15 lutego 2017, 19:46 | Autor:

ławka

W czwartek, a najdalej w piątek, Przemysław Cecherz zamierza zamknąć kadrę. Oznaczać będzie to, że do Widzewa nowy piłkarz trafić będzie mógł już tylko wtedy, gdy na rynku transferowym trafi się wyjątkowa okazja. Będą też inne konsekwencje.

W ostatnich dniach docierały do nas sygnały, że drużynę opuścić mogą jeszcze kolejni zawodnicy. Nie chodzi tu wyłącznie o Marcina Nowaka, którego losy ważą się ze względów zdrowotnych. Trener uważa bowiem, że kadra wciąż jest zbyt duża, a kilku zawodników może mieć przy tak silnej konkurencji spore problemy z grą.

Po środowym sparingu z Rakowem Częstochowa szkoleniowiec łodzian potwierdził, że zamierza mieć do dyspozycji dwudziestu trzech piłkarzy. „Jutro lub najpóźniej w piątek zamkniemy kadrę. Będzie w nich 20 zawodników plus bramkarze. Oczywiście młodych chłopaków będziemy cały czas wciągać do drużyny, żeby ci juniorzy mogli się rozwijać” – powiedział Cecherz.

Jeśli przyjmiemy, że Adam Uszyński i Grzegorz Brochocki będą formalnie graczami drużyny juniorów, to w pierwszym zespole, z planowanej dwudziestki (nie licząc bramkarzy), znajduje się obecnie dwudziestu dwóch piłkarzy plus Piotr Kasperkiewicz, którego Cecherz także widzi w zespole. Dla trzech zawodników miejsca w kadrze może więc zabraknąć.

Póki co nie wiadomo, jacy piłkarze mieliby zostać pożegnani, ale pewne podpowiedzi mogą dawać ilości minut, jakie widzewiacy spędzali na boisku w dotychczasowych siedmiu sparingach. Trener rzadko korzystał z usług odbudowującego się po kontuzji Michała Czaplarskiego, a także Kamila Wielgusa, Krzysztofa Możdżonka, Patryka Strusa czy wyłączonych z powodu urazów Macieja Szewczyka i wspomnianego Nowaka. Okazji do gry nie dostaje też nie do końca zdrowy Konrad Reszka.

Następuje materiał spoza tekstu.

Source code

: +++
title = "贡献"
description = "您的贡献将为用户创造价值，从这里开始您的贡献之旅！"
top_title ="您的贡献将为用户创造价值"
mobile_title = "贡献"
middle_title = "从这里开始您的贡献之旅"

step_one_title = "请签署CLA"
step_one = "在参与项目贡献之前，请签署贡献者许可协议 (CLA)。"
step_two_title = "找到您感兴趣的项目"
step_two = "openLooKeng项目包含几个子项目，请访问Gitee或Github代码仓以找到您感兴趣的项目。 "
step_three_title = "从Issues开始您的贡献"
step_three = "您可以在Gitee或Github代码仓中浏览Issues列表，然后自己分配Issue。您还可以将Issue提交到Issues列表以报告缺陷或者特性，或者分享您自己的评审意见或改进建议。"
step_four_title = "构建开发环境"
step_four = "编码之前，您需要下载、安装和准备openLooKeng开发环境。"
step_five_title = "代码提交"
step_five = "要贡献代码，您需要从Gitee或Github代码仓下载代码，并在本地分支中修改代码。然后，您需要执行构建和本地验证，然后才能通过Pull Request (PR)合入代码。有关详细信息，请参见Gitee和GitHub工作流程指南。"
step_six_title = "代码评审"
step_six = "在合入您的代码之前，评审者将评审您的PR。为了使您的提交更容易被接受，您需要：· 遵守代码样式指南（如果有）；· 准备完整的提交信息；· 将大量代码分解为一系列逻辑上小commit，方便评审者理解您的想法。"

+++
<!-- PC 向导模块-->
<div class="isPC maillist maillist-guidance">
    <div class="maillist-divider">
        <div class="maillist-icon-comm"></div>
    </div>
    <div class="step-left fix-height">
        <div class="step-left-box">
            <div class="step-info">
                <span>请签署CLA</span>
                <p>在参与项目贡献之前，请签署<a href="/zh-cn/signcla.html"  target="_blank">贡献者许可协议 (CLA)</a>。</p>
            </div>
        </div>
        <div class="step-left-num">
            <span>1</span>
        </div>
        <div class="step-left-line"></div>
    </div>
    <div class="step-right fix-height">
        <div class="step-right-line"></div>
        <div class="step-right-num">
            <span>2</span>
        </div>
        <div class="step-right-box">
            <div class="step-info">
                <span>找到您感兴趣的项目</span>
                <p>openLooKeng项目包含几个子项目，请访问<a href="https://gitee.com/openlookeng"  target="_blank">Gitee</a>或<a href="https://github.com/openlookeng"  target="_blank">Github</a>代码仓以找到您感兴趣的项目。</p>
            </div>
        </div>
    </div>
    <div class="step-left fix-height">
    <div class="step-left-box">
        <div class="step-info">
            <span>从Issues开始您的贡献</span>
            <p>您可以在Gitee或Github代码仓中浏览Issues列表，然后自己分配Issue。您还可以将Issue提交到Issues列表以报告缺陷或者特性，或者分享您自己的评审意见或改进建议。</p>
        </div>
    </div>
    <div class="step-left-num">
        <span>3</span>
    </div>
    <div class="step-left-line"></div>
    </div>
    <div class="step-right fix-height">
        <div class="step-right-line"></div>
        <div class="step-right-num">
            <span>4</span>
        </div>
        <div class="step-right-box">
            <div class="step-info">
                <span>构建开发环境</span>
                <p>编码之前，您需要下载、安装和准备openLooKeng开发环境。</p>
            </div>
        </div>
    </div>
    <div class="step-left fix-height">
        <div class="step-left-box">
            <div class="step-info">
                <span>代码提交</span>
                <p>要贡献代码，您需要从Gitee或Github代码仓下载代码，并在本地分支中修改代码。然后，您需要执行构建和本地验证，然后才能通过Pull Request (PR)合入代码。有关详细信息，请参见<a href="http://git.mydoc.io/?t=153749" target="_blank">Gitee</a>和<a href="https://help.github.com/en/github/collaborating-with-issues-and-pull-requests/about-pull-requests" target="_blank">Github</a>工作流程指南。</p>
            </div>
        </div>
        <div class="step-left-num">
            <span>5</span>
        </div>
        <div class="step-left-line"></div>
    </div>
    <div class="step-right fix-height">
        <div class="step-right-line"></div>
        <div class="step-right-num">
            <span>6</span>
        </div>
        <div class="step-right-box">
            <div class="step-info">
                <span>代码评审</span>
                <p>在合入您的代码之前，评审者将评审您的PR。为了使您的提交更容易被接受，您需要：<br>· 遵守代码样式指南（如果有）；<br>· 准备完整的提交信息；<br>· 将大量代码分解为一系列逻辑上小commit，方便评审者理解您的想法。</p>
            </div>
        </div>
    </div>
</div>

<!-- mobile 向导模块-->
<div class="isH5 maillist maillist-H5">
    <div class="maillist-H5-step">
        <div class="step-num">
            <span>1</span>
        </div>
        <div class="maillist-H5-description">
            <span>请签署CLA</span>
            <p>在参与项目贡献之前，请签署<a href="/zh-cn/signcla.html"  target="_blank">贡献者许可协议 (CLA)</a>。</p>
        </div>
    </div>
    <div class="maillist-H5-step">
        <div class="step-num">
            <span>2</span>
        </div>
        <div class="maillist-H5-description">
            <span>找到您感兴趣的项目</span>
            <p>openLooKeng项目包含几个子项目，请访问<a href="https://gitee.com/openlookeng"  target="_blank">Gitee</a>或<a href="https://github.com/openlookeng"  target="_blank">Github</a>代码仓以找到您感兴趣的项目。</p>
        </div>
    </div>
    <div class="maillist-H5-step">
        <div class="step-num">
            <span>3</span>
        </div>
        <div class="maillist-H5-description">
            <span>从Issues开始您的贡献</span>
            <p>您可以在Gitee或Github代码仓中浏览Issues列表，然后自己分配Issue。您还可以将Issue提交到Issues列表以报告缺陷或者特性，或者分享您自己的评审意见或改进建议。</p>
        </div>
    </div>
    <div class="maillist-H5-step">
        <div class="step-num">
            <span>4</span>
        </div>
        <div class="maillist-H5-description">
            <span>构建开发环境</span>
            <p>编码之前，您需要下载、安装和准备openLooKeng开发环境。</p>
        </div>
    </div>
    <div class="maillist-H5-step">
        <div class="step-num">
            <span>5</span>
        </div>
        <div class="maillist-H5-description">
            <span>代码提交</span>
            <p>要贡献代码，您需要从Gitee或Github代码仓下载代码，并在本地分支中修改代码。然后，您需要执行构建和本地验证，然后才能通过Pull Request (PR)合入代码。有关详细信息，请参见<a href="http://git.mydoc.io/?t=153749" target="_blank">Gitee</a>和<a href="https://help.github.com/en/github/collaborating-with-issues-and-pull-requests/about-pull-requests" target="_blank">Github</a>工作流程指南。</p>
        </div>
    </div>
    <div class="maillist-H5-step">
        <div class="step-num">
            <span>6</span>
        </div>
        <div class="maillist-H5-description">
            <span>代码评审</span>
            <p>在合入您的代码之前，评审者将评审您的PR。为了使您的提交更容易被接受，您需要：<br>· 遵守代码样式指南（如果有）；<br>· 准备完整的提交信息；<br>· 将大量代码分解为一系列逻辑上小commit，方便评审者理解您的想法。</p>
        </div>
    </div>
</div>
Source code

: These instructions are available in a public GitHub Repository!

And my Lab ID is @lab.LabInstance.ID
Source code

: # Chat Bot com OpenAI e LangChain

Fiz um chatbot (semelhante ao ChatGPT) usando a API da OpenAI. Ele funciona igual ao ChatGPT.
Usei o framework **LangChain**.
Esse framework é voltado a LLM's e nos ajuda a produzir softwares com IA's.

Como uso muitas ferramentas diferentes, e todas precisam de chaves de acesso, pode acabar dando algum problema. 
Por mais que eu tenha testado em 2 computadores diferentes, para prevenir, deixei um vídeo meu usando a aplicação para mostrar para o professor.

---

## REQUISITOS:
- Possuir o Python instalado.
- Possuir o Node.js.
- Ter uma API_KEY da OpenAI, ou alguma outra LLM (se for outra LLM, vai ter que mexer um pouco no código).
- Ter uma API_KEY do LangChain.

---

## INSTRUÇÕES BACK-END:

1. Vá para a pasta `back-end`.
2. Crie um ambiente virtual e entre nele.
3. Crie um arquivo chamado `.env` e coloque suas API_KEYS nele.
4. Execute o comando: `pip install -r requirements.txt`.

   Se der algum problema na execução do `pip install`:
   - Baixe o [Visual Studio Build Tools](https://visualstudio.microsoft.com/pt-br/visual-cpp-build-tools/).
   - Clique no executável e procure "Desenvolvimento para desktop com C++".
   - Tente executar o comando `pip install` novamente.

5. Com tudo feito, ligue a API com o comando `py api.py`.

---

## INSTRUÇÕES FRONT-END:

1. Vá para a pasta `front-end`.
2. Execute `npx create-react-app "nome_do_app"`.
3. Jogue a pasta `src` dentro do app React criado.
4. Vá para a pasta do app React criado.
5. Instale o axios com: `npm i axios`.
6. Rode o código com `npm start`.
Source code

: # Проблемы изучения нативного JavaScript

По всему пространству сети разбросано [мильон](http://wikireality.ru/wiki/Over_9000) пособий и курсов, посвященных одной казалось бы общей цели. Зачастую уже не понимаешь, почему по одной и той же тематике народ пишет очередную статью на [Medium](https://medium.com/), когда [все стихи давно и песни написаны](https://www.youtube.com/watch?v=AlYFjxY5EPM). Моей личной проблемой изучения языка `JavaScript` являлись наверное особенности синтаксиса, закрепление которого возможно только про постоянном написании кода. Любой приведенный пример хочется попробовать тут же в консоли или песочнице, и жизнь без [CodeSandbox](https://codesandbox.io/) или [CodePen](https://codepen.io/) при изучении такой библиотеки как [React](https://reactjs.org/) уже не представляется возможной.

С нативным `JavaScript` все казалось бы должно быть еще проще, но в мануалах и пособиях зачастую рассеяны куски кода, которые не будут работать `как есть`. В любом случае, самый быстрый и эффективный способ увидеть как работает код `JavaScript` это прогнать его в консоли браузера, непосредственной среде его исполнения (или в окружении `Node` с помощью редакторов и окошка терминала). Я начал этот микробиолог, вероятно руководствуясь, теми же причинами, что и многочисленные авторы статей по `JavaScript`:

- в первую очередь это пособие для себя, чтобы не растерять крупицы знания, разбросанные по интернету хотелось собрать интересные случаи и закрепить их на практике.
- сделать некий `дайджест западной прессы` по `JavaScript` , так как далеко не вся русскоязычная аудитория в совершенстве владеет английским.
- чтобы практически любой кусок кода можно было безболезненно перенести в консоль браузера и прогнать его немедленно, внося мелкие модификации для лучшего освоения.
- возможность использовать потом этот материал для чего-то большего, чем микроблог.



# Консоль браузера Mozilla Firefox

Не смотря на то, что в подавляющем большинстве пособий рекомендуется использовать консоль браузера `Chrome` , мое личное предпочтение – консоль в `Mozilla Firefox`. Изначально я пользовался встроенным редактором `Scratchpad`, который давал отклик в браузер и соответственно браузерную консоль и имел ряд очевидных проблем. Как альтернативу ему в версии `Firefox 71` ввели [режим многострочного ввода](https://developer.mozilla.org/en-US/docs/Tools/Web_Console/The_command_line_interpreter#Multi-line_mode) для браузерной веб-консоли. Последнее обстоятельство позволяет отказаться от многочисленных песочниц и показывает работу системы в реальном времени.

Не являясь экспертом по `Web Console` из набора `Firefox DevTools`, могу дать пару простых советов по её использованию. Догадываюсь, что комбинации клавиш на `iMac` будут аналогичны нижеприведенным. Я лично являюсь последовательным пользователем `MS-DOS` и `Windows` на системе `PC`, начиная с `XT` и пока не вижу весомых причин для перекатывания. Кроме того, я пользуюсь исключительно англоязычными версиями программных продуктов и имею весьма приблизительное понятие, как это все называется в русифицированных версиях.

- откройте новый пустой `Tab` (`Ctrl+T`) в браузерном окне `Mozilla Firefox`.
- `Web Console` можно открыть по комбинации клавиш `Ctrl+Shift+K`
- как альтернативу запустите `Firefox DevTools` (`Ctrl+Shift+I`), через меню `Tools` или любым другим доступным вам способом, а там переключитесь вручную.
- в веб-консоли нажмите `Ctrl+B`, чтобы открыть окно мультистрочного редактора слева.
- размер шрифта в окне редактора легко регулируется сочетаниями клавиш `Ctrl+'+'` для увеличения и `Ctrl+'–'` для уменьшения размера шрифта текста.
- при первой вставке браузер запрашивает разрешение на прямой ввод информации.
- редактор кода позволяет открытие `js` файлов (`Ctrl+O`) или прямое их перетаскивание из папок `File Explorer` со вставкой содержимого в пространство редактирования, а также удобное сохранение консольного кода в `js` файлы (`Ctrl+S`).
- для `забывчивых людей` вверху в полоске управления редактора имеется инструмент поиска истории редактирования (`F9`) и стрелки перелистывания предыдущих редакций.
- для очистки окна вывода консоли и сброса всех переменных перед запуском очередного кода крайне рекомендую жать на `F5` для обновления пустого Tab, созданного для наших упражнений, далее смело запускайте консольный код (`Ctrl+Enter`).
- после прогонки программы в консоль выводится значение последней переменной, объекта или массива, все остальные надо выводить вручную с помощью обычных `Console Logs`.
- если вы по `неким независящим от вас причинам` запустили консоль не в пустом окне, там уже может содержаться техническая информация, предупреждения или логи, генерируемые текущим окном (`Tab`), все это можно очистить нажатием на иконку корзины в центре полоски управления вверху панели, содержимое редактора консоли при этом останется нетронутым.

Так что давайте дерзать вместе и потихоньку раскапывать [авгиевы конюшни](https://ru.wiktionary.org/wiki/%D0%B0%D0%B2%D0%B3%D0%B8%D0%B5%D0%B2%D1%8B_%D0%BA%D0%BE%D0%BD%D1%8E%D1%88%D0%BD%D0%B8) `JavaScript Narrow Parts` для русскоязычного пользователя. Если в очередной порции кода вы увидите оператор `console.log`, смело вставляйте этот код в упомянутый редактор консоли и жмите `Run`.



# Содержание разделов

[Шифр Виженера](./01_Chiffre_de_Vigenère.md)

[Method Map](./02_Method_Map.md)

Z powodu statusu młodzieżowca nie do ruszenia wydaje się być pozycja Możdżonka, a i rezygnowanie z młodego Wielgusa mogłoby być nieroztropne. Naszym zdaniem nie należy skreślać także Czaplarskiego. Wychowanek już roku temu był w podobnej sytuacji, a mimo to wrócił do wysokiej formy, zamykając usta krytykom. W dodatku to dobry duch w szatni. Pozostali mogą rzeczywiście mieć spore problemy. Szewczyk i Strus napotkają na ogromną konkurencję na swoich pozycjach, a Nowak może przegrać z własnym organizmem.

Jakie będą decyzje Przemysława Cecherza, przekonamy się w ciągu najbliższych dwóch dni. Biorąc pod uwagę słowa szkoleniowca, dalsze przetasowania w kadrze są jednak nieodzowne.